Well, I still like black nylons--in the right context anyway. And I wouldn't turn down a nice warm pair of black tights on a cold New England day, but don't generally wear them anymore with skirts, dresses, etc. (They remind me of my beatnik days back in grade school, although I was known to wear yellow tights then as well.) I've always loved black as far as clothing goes. But I've also never been a "fashion plate" as they used to call it. Always felt like doing my own thing (that stems from my hippie days). Have I dated myself sufficiently now?
Have you tried Googling "black stockings"? Nasty business, really... Although you do find indication of others struggling with the same dilemma.
And for a whole fresh outlook on the topic, go to:
That's my story and I'm sticking to it.

From “Here’s Hoping Crazy Skipped a Generation”
little sis said...
So.... the cannon saga continues. Once I became aware of Dad's latest eBay purchase, I called him to ask him if he was out of his mind. He agreed with me that perhaps he hadn't fully thought through the logistics of how he is going to get a 500+ pound cannon into the back of A's truck. Yet, to my surprise, in the next breath Dad is contemplating his next purchase. "You know, E, I might just get a second cannon." "What?!?" "Yeah, I could put cannons all over the yard." If the neighbors thought he was crazy before, just wait until they look out their windows and see an ever-growing collection of life-size cannons lining his perimeter.
And the scary part is, Dad is actually planning on firing the cannon. Here I am, picturing cannon balls flying through our neighbor's walls, but Dad assured me, that "I won't fire anything out of it; I'll just blow it up (using gunpowder)." And he'll only do that when he has visitors. Because you know, as Dad says, "How many people have a real cannon in their front yard?" I don't know, Dad, probably just you.

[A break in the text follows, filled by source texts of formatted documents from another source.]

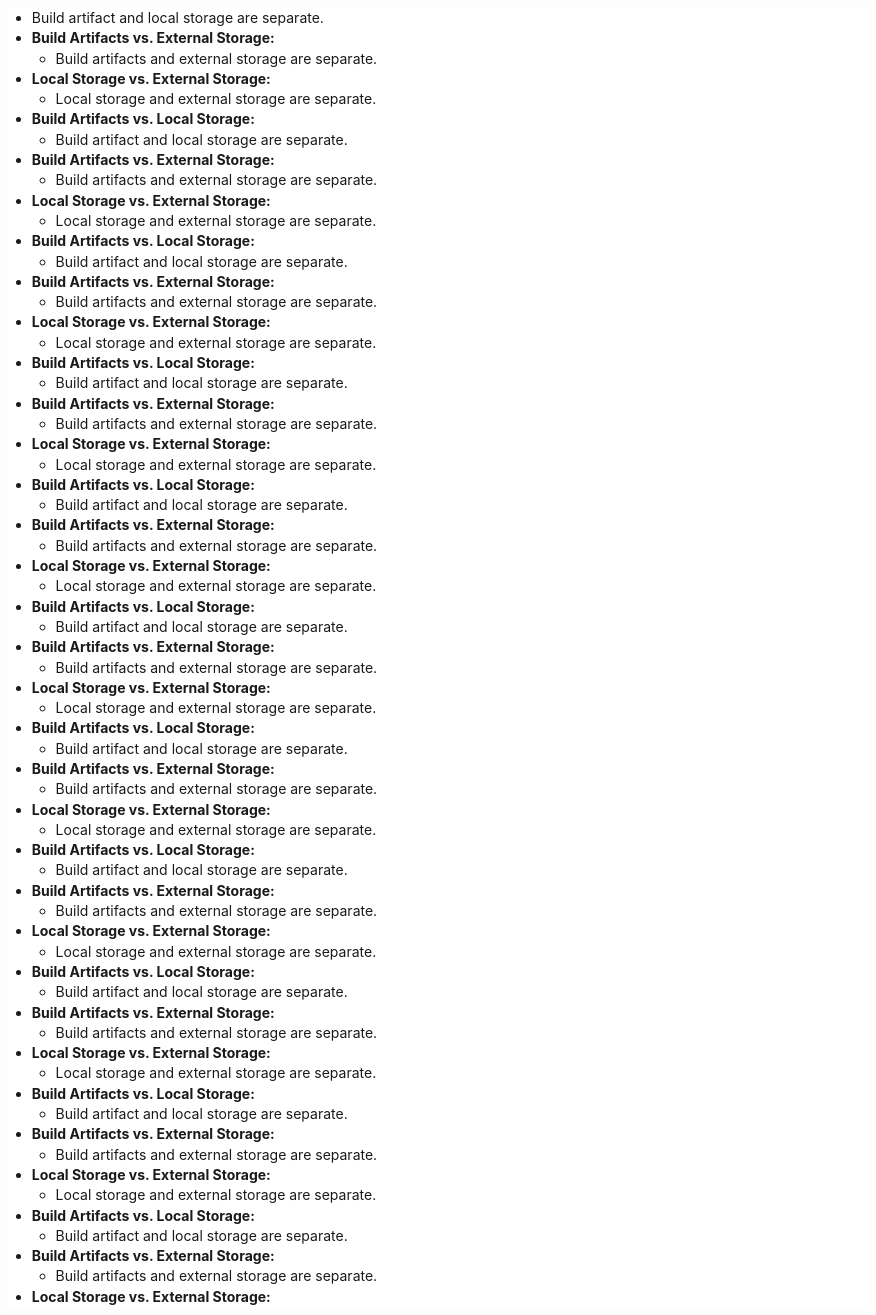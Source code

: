   - Build artifact and local storage are separate.
- **Build Artifacts vs. External Storage:**
  - Build artifacts and external storage are separate.
- **Local Storage vs. External Storage:**
  - Local storage and external storage are separate.
- **Build Artifacts vs. Local Storage:**
  - Build artifact and local storage are separate.
- **Build Artifacts vs. External Storage:**
  - Build artifacts and external storage are separate.
- **Local Storage vs. External Storage:**
  - Local storage and external storage are separate.
- **Build Artifacts vs. Local Storage:**
  - Build artifact and local storage are separate.
- **Build Artifacts vs. External Storage:**
  - Build artifacts and external storage are separate.
- **Local Storage vs. External Storage:**
  - Local storage and external storage are separate.
- **Build Artifacts vs. Local Storage:**
  - Build artifact and local storage are separate.
- **Build Artifacts vs. External Storage:**
  - Build artifacts and external storage are separate.
- **Local Storage vs. External Storage:**
  - Local storage and external storage are separate.
- **Build Artifacts vs. Local Storage:**
  - Build artifact and local storage are separate.
- **Build Artifacts vs. External Storage:**
  - Build artifacts and external storage are separate.
- **Local Storage vs. External Storage:**
  - Local storage and external storage are separate.
- **Build Artifacts vs. Local Storage:**
  - Build artifact and local storage are separate.
- **Build Artifacts vs. External Storage:**
  - Build artifacts and external storage are separate.
- **Local Storage vs. External Storage:**
  - Local storage and external storage are separate.
- **Build Artifacts vs. Local Storage:**
  - Build artifact and local storage are separate.
- **Build Artifacts vs. External Storage:**
  - Build artifacts and external storage are separate.
- **Local Storage vs. External Storage:**
  - Local storage and external storage are separate.
- **Build Artifacts vs. Local Storage:**
  - Build artifact and local storage are separate.
- **Build Artifacts vs. External Storage:**
  - Build artifacts and external storage are separate.
- **Local Storage vs. External Storage:**
  - Local storage and external storage are separate.
- **Build Artifacts vs. Local Storage:**
  - Build artifact and local storage are separate.
- **Build Artifacts vs. External Storage:**
  - Build artifacts and external storage are separate.
- **Local Storage vs. External Storage:**
  - Local storage and external storage are separate.
- **Build Artifacts vs. Local Storage:**
  - Build artifact and local storage are separate.
- **Build Artifacts vs. External Storage:**
  - Build artifacts and external storage are separate.
- **Local Storage vs. External Storage:**
  - Local storage and external storage are separate.
- **Build Artifacts vs. Local Storage:**
  - Build artifact and local storage are separate.
- **Build Artifacts vs. External Storage:**
  - Build artifacts and external storage are separate.
- **Local Storage vs. External Storage:**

From “Welcome to the Jungle”
PuceMole said...
I hadn't been that close to an actual live mating ritual in some time. I felt like I was in one of those drive-thru safaris. I swear I heard an Australian accent whisper, "Crikey! Isn't she gorgeous? Look at the, um... eyes... on 'er"
My nomination for Funny Gals' Line of the Year: "Before she could react to the penetration of her herd." Nicely done. *tips cap*

From “The best compliment ever…”
Ronnie Francis said...
You had me at hello...
(This is mostly funny if you know Ronnie Francis and his acerbic wit.)

From “"She’s proud and he’s prejudice, but really, you’d think it be the other way around."
stac said...
My favorite quote from Pride and Prejudice was when Lizzy and her aunt and uncle were touring Pemberley for the first time and she looks out over the pond and says "And of all this, I might have been mistress." And this followed by the Mr Darcy swimming in the pond and wet shirt scene...yummm. Yup, another Colin Firth addict here.
Mad, mad props to Stacey for quoting P&P – the BBC version.


PuceMole said...

You chose two of my comments? You like me, you really like me!

You funny gals are pretty okay, too.

stac said...

I feel so honored to have my comments in your top ten or five or whatever post!